Out of eight total terms, Judge Lucy Koh adopted five definitions from Apple and just two from Samsung, MacNN reports. She accepted a hybrid definition for the final term, "applet."
"Claim construction is often vital to a patent lawsuit, as it both frames the argument for either side's attorneys along with setting the terms by which a judge can rule on whether or not a technology is violating a patent," the report read.
Though favorable definitions by no means guarantee Apple a win in the case, they're expected to increase its chances of a ruling in its favor.
Last December, Judge Koh denied Apple's request for a preliminary injunction on certain models of Samsung's Galaxy line of mobile devices. At the time, Koh suggested that it was likely Samsung would be found to have infringed on at least one of Apple's patents, but she didn't find sufficient cause to grant an injunction.

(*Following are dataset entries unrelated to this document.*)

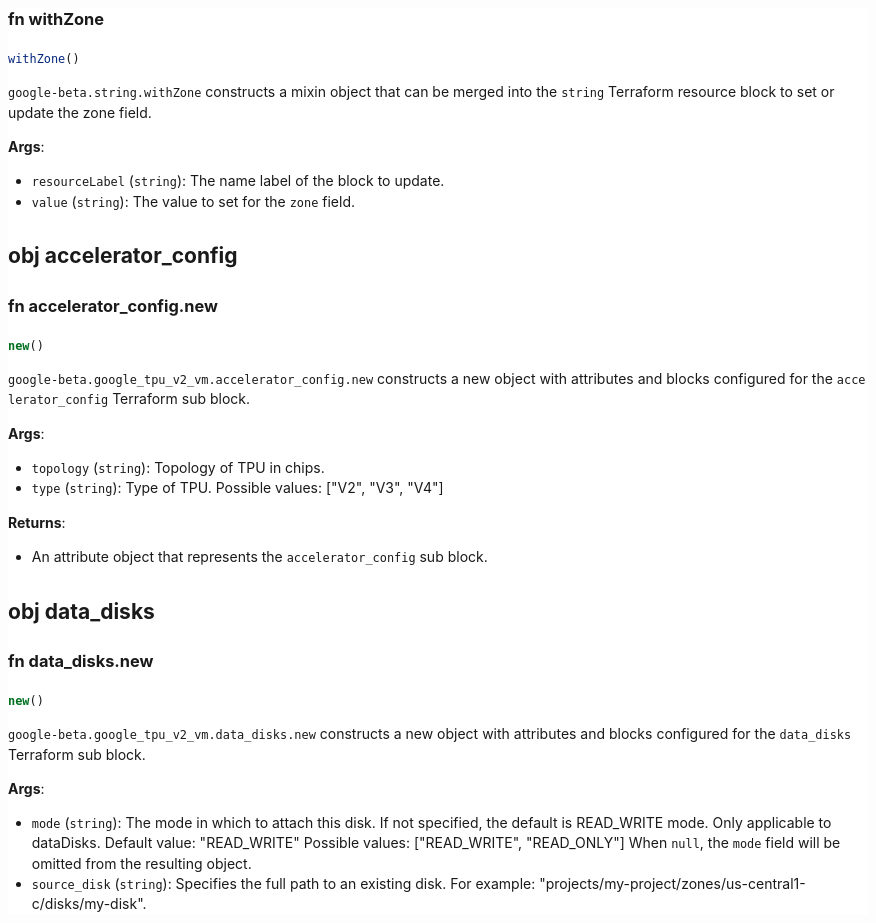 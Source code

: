 
### fn withZone

```ts
withZone()
```

`google-beta.string.withZone` constructs a mixin object that can be merged into the `string`
Terraform resource block to set or update the zone field.



**Args**:
  - `resourceLabel` (`string`): The name label of the block to update.
  - `value` (`string`): The value to set for the `zone` field.


## obj accelerator_config



### fn accelerator_config.new

```ts
new()
```


`google-beta.google_tpu_v2_vm.accelerator_config.new` constructs a new object with attributes and blocks configured for the `accelerator_config`
Terraform sub block.



**Args**:
  - `topology` (`string`): Topology of TPU in chips.
  - `type` (`string`): Type of TPU. Possible values: [&#34;V2&#34;, &#34;V3&#34;, &#34;V4&#34;]

**Returns**:
  - An attribute object that represents the `accelerator_config` sub block.


## obj data_disks



### fn data_disks.new

```ts
new()
```


`google-beta.google_tpu_v2_vm.data_disks.new` constructs a new object with attributes and blocks configured for the `data_disks`
Terraform sub block.



**Args**:
  - `mode` (`string`): The mode in which to attach this disk. If not specified, the default is READ_WRITE
mode. Only applicable to dataDisks. Default value: &#34;READ_WRITE&#34; Possible values: [&#34;READ_WRITE&#34;, &#34;READ_ONLY&#34;] When `null`, the `mode` field will be omitted from the resulting object.
  - `source_disk` (`string`): Specifies the full path to an existing disk. For example:
&#34;projects/my-project/zones/us-central1-c/disks/my-disk&#34;.
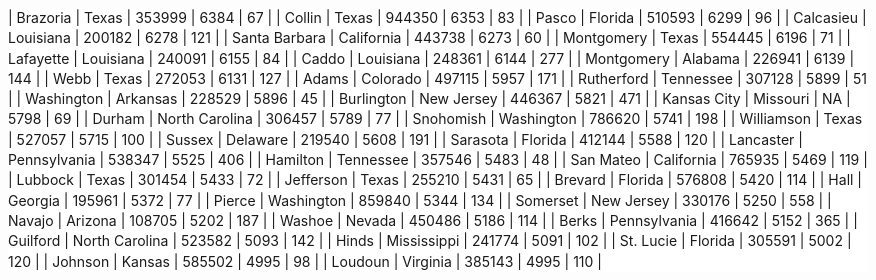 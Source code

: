 | Brazoria                          | Texas                    |     353999 |   6384 |     67 |
| Collin                            | Texas                    |     944350 |   6353 |     83 |
| Pasco                             | Florida                  |     510593 |   6299 |     96 |
| Calcasieu                         | Louisiana                |     200182 |   6278 |    121 |
| Santa Barbara                     | California               |     443738 |   6273 |     60 |
| Montgomery                        | Texas                    |     554445 |   6196 |     71 |
| Lafayette                         | Louisiana                |     240091 |   6155 |     84 |
| Caddo                             | Louisiana                |     248361 |   6144 |    277 |
| Montgomery                        | Alabama                  |     226941 |   6139 |    144 |
| Webb                              | Texas                    |     272053 |   6131 |    127 |
| Adams                             | Colorado                 |     497115 |   5957 |    171 |
| Rutherford                        | Tennessee                |     307128 |   5899 |     51 |
| Washington                        | Arkansas                 |     228529 |   5896 |     45 |
| Burlington                        | New Jersey               |     446367 |   5821 |    471 |
| Kansas City                       | Missouri                 |         NA |   5798 |     69 |
| Durham                            | North Carolina           |     306457 |   5789 |     77 |
| Snohomish                         | Washington               |     786620 |   5741 |    198 |
| Williamson                        | Texas                    |     527057 |   5715 |    100 |
| Sussex                            | Delaware                 |     219540 |   5608 |    191 |
| Sarasota                          | Florida                  |     412144 |   5588 |    120 |
| Lancaster                         | Pennsylvania             |     538347 |   5525 |    406 |
| Hamilton                          | Tennessee                |     357546 |   5483 |     48 |
| San Mateo                         | California               |     765935 |   5469 |    119 |
| Lubbock                           | Texas                    |     301454 |   5433 |     72 |
| Jefferson                         | Texas                    |     255210 |   5431 |     65 |
| Brevard                           | Florida                  |     576808 |   5420 |    114 |
| Hall                              | Georgia                  |     195961 |   5372 |     77 |
| Pierce                            | Washington               |     859840 |   5344 |    134 |
| Somerset                          | New Jersey               |     330176 |   5250 |    558 |
| Navajo                            | Arizona                  |     108705 |   5202 |    187 |
| Washoe                            | Nevada                   |     450486 |   5186 |    114 |
| Berks                             | Pennsylvania             |     416642 |   5152 |    365 |
| Guilford                          | North Carolina           |     523582 |   5093 |    142 |
| Hinds                             | Mississippi              |     241774 |   5091 |    102 |
| St. Lucie                         | Florida                  |     305591 |   5002 |    120 |
| Johnson                           | Kansas                   |     585502 |   4995 |     98 |
| Loudoun                           | Virginia                 |     385143 |   4995 |    110 | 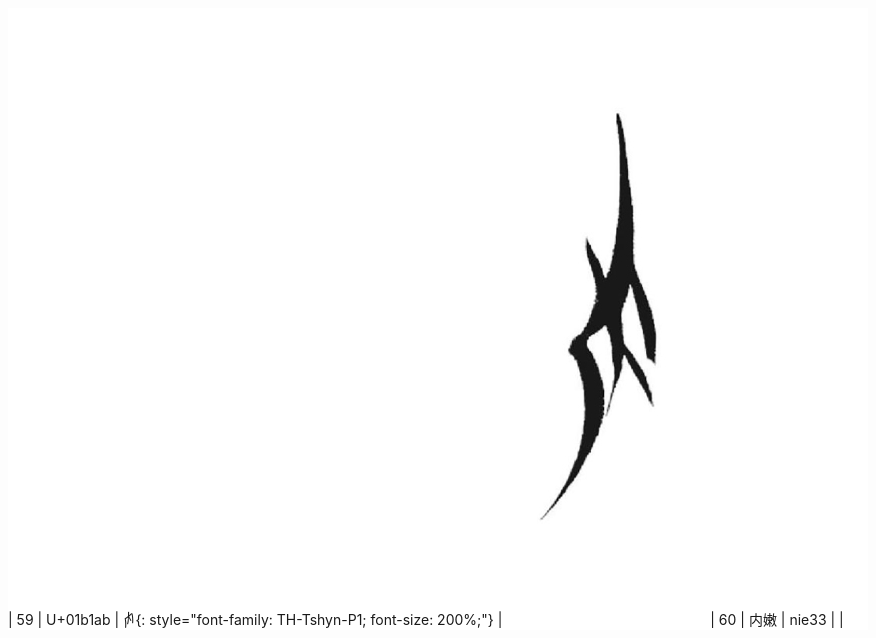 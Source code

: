| 59 | U+01b1ab | <span>𛆫</span>{: style="font-family: TH-Tshyn-P1; font-size: 200%;"} | ![U+01b1ab](../glyph/59.jpg) | 60 | 内嫩 | nie33 |  | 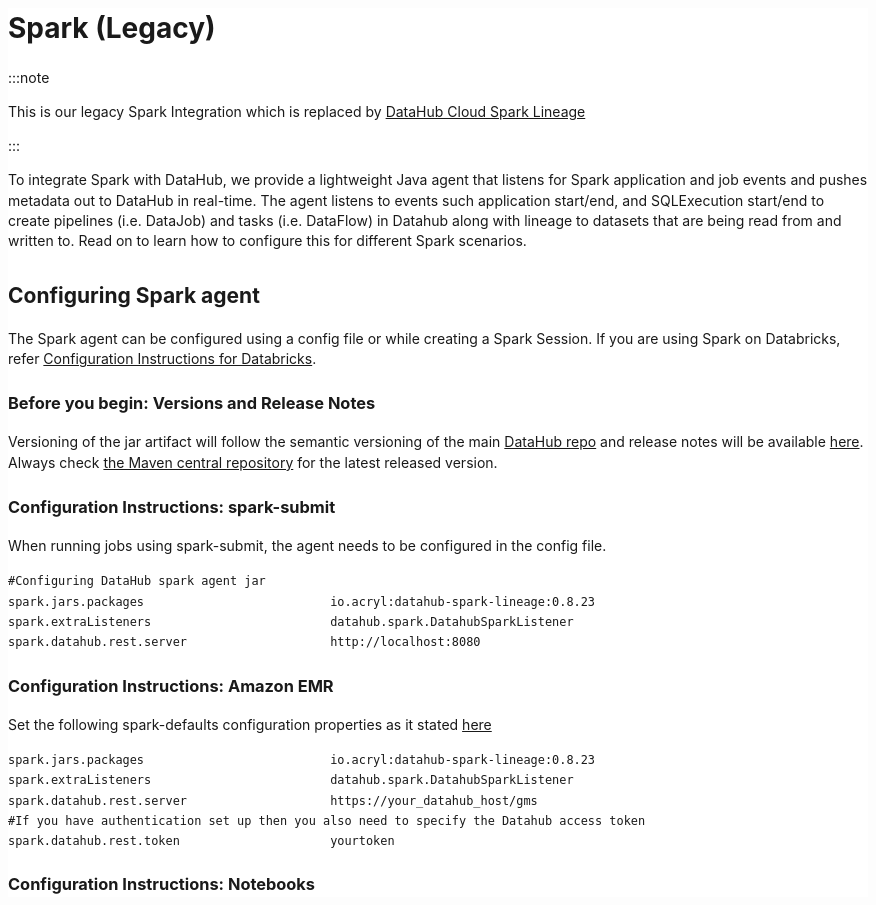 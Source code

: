 # Spark (Legacy)

:::note

This is our legacy Spark Integration which is replaced by [DataHub Cloud Spark Lineage](https://docs.datahub.com/docs/metadata-integration/java/acryl-spark-lineage)

:::

To integrate Spark with DataHub, we provide a lightweight Java agent that listens for Spark application and job events and pushes metadata out to DataHub in real-time. The agent listens to events such application start/end, and SQLExecution start/end to create pipelines (i.e. DataJob) and tasks (i.e. DataFlow) in Datahub along with lineage to datasets that are being read from and written to. Read on to learn how to configure this for different Spark scenarios.

## Configuring Spark agent

The Spark agent can be configured using a config file or while creating a Spark Session. If you are using Spark on Databricks, refer [Configuration Instructions for Databricks](#configuration-instructions--databricks).

### Before you begin: Versions and Release Notes

Versioning of the jar artifact will follow the semantic versioning of the main [DataHub repo](https://github.com/datahub-project/datahub) and release notes will be available [here](https://github.com/datahub-project/datahub/releases).
Always check [the Maven central repository](https://search.maven.org/search?q=a:datahub-spark-lineage) for the latest released version.

### Configuration Instructions: spark-submit

When running jobs using spark-submit, the agent needs to be configured in the config file.

```text
#Configuring DataHub spark agent jar
spark.jars.packages                          io.acryl:datahub-spark-lineage:0.8.23
spark.extraListeners                         datahub.spark.DatahubSparkListener
spark.datahub.rest.server                    http://localhost:8080
```

### Configuration Instructions: Amazon EMR

Set the following spark-defaults configuration properties as it stated [here](https://docs.aws.amazon.com/emr/latest/ReleaseGuide/emr-spark-configure.html)

```text
spark.jars.packages                          io.acryl:datahub-spark-lineage:0.8.23
spark.extraListeners                         datahub.spark.DatahubSparkListener
spark.datahub.rest.server                    https://your_datahub_host/gms
#If you have authentication set up then you also need to specify the Datahub access token
spark.datahub.rest.token                     yourtoken
```

### Configuration Instructions: Notebooks
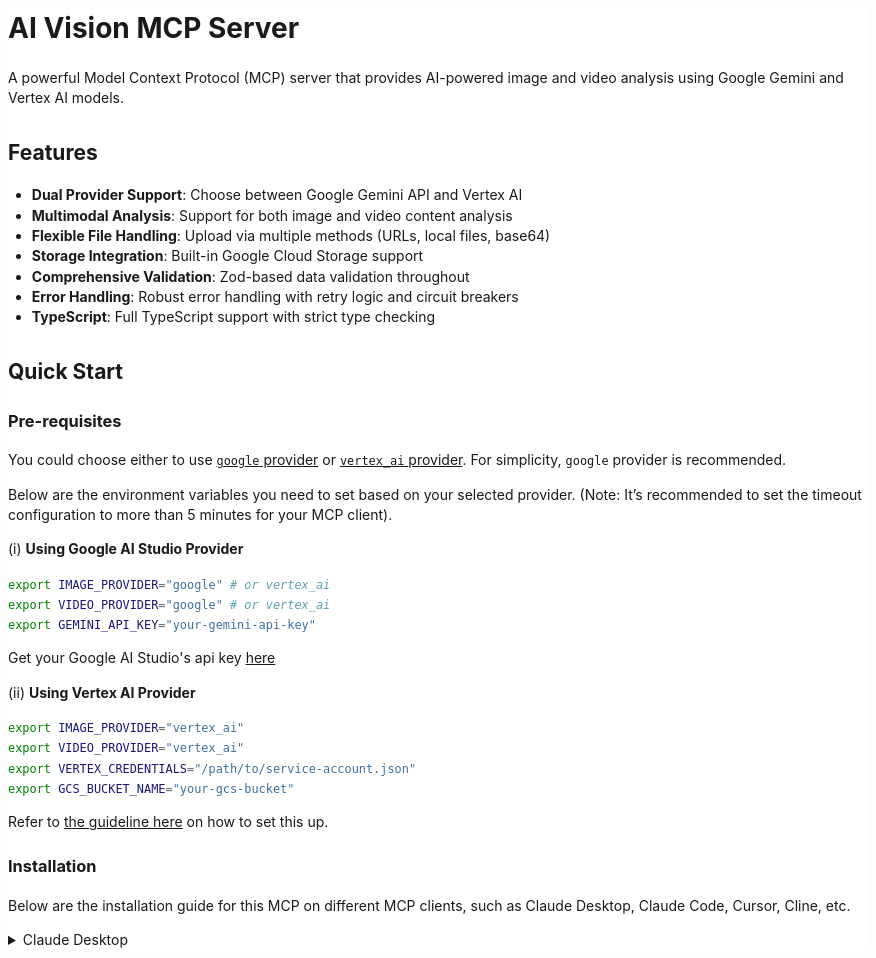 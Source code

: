 # AI Vision MCP Server

A powerful Model Context Protocol (MCP) server that provides AI-powered image and video analysis using Google Gemini and Vertex AI models.

## Features

- **Dual Provider Support**: Choose between Google Gemini API and Vertex AI
- **Multimodal Analysis**: Support for both image and video content analysis
- **Flexible File Handling**: Upload via multiple methods (URLs, local files, base64)
- **Storage Integration**: Built-in Google Cloud Storage support
- **Comprehensive Validation**: Zod-based data validation throughout
- **Error Handling**: Robust error handling with retry logic and circuit breakers
- **TypeScript**: Full TypeScript support with strict type checking


## Quick Start

### Pre-requisites

You could choose either to use [`google` provider](https://aistudio.google.com/welcome) or [`vertex_ai` provider](https://cloud.google.com/vertex-ai/generative-ai/docs/start/quickstart). For simplicity, `google` provider is recommended.

Below are the environment variables you need to set based on your selected provider. (Note: It’s recommended to set the timeout configuration to more than 5 minutes for your MCP client).

(i) **Using Google AI Studio Provider**

```bash
export IMAGE_PROVIDER="google" # or vertex_ai
export VIDEO_PROVIDER="google" # or vertex_ai
export GEMINI_API_KEY="your-gemini-api-key"
```

Get your Google AI Studio's api key [here](https://aistudio.google.com/app/api-keys)

(ii) **Using Vertex AI Provider**

```bash
export IMAGE_PROVIDER="vertex_ai"
export VIDEO_PROVIDER="vertex_ai"
export VERTEX_CREDENTIALS="/path/to/service-account.json"
export GCS_BUCKET_NAME="your-gcs-bucket"
```

Refer to [the guideline here](docs/provider/vertex-ai-setup-guide.md) on how to set this up.


### Installation

Below are the installation guide for this MCP on different MCP clients, such as Claude Desktop, Claude Code, Cursor, Cline, etc.

<details><summary>Claude Desktop</summary></details>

Apple first sued Samsung last April, accusing the South Korean company of copying its iPhone and iPad products. The suit has since expanded to include eight of Apple's patents, targeting 17 of Samsung's products.
Court records show that Apple contacted Samsung in 2010 to voice its concerns over the alleged infringement. Apple's attorneys have even revealed that late co-founder Steve Jobs got involved with the issue.
Both companies are reportedly tentatively discussing a settlement. People familiar with the matter told Bloomberg late last month that top-level executives at Apple and Samsung have "communicated lately about potential settlement options."